But the strip joint is a place I can be paid to stay up all night. A place where I can dance nearly naked in a cage, for fully-clothed men who come and talk to me through the bars. I’m there to serve, and the stage is an auction block, and the highest bidder can keep me for the length of a song or bring me into the back room for an hour or two or four. (The back room is $300 an hour, but all it really buys is privacy. The men talk to me back there; they tell me the fantasies they’ve never told their wives.) I end up staying for the better part of four years.
***
My night life isn’t limited to the strip joint. I go to s/m clubs like Hellfire and The Vault. I tour houses of domination like The Nutcracker Suite and Pandora’s Box. I attend fetish events and “play parties” and leather contests. I watch people being whipped, fucked, fisted, pissed on, branded, burned with cigarettes, covered with dripping wax, shocked with cattle prods.
In the midst of all this, a rarefied dream persists: of a dominant man who is serious, deliberate, devoted to form, gentlemanly in his way; a man who will initiate me into his service and own me forever. This man will always be a stranger to me, because in spite of our ongoing liaison, there will always be so much built-in distance (not to mention inequity) in our relationship that it could never truly be intimate. He will train and enslave me, summon and dismiss me at will.
This dream is unoriginal; it’s at the heart of just about every s/m novel on my shelf.
My nights in the New York City netherworld show me that I’m a lightweight. I’m often unsettled by the extremity of the s/m scenes unfolding before me, though I always feel privileged to witness them. I’m fascinated by how far people are willing to go, how far they need to go. By turns I’m mesmerized and transported and shocked and vexed, dazed and aroused and uplifted and troubled, breathless and desolate and stunned and moved. But I never come near to finding what I want.
It takes me years to understand what now seems as self-evident as the night is long: that a fantasy is exactly that.
***
Today, I’m married with children and people often ask me whether s/m is still a part of my life. Whether it has a place in my relationship with my husband. As if I might have cast it away, or fled from it. It’s hard to know how to answer.
In the early days of our marriage, my husband was still a relative stranger to me. On our wedding day, we’d barely been together eleven months. Nikolai grew up in Russia, came to the U.S. alone at the age of seventeen, and didn’t see his family again for eleven years. In this way, he was essentially an orphan: alone in New York City with no money, no contacts, no English, no nothing. He almost starved during his first year. Once he went a full week without a mouthful of food.

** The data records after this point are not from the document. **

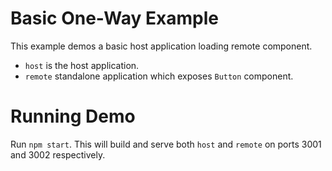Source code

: # Basic One-Way Example

This example demos a basic host application loading remote component.

- `host` is the host application.
- `remote` standalone application which exposes `Button` component.

# Running Demo

Run `npm start`. This will build and serve both `host` and `remote` on ports 3001 and 3002 respectively.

By the time I met him — at a start-up I.T. venture where I was the copywriter, he the head engineer — he was solvent and secure. He disliked talking about his early struggles in America and could rarely be persuaded to do so. He didn’t like to talk about Russia either. We were engaged and then married and still I hadn’t met his parents or brother.
When other Russians addressed him in their native language, he would answer coldly in English. He collected night vision paraphernalia and Kevlar vests. Special agents were always showing up at the office for a word with him. In so many ways, he was a mystery to me, and this was a considerable part of his charm.

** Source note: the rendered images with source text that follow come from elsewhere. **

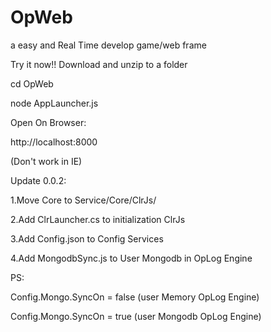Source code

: OpWeb
=====
a easy and Real Time develop game/web frame

Try it now!!
Download and unzip to a folder

cd OpWeb

node AppLauncher.js

Open On Browser:

http://localhost:8000

(Don't work in IE)

Update 0.0.2:

1.Move Core to Service/Core/ClrJs/

2.Add ClrLauncher.cs to initialization ClrJs

3.Add Config.json to Config Services

4.Add MongodbSync.js to User Mongodb in OpLog Engine

PS:

Config.Mongo.SyncOn = false (user Memory OpLog Engine)

Config.Mongo.SyncOn = true (user Mongodb OpLog Engine)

During our courtship and a few months into our marriage, we brought many elements of s/m into our sex life: bondage, spanking, play-acting that went on for hours.
But when I became pregnant, I didn’t want to play this way for the duration. And once our daughter arrived, sex of any stripe was relegated to rare and uninspired interludes between the never-ending demands of a newborn. Night was no longer about adventure or escape, but a bleary-eyed expanse continually broken by nursing an infant. My body was given over to its most utilitarian purpose, my mind to maternal concerns.
A little later, with a child and then two children sleeping across the hall, I found I couldn’t lose myself in s/m scenes anymore, even with the door locked. Besides, by that time, my husband was too familiar to me.
The night self relies on the torment of strangers.
What I want from my husband now seems to be comfort, unadulterated.
***
I often think of these lines by Alice Munro: I come back again and again to the center of my fantasy, to the moment when you give yourself up, give yourself over, to the assault which is guaranteed to finish off everything you’ve been before. A stubborn virgin’s belief, this belief in perfect mastery; any broken-down wife could tell you there is no such thing.
***
In the dailiness of long-term intimacy, where does the night self go? Not long ago, out alone for lunch, I sat near a man and woman who were clearly married but not to each other. When she said, “I can’t do this anymore,” I thought I knew the conversation they were about to have. I was mistaken.
“We’re not doing anything,” the man said.
“Well, exactly. And it’s too hard to be around you for that reason.”
“Listen, we’ve talked about this. If I didn’t have kids, it’d be different,” he told her. “But I grew up watching my father cheat on my mom and I’m not doing that to my sons.”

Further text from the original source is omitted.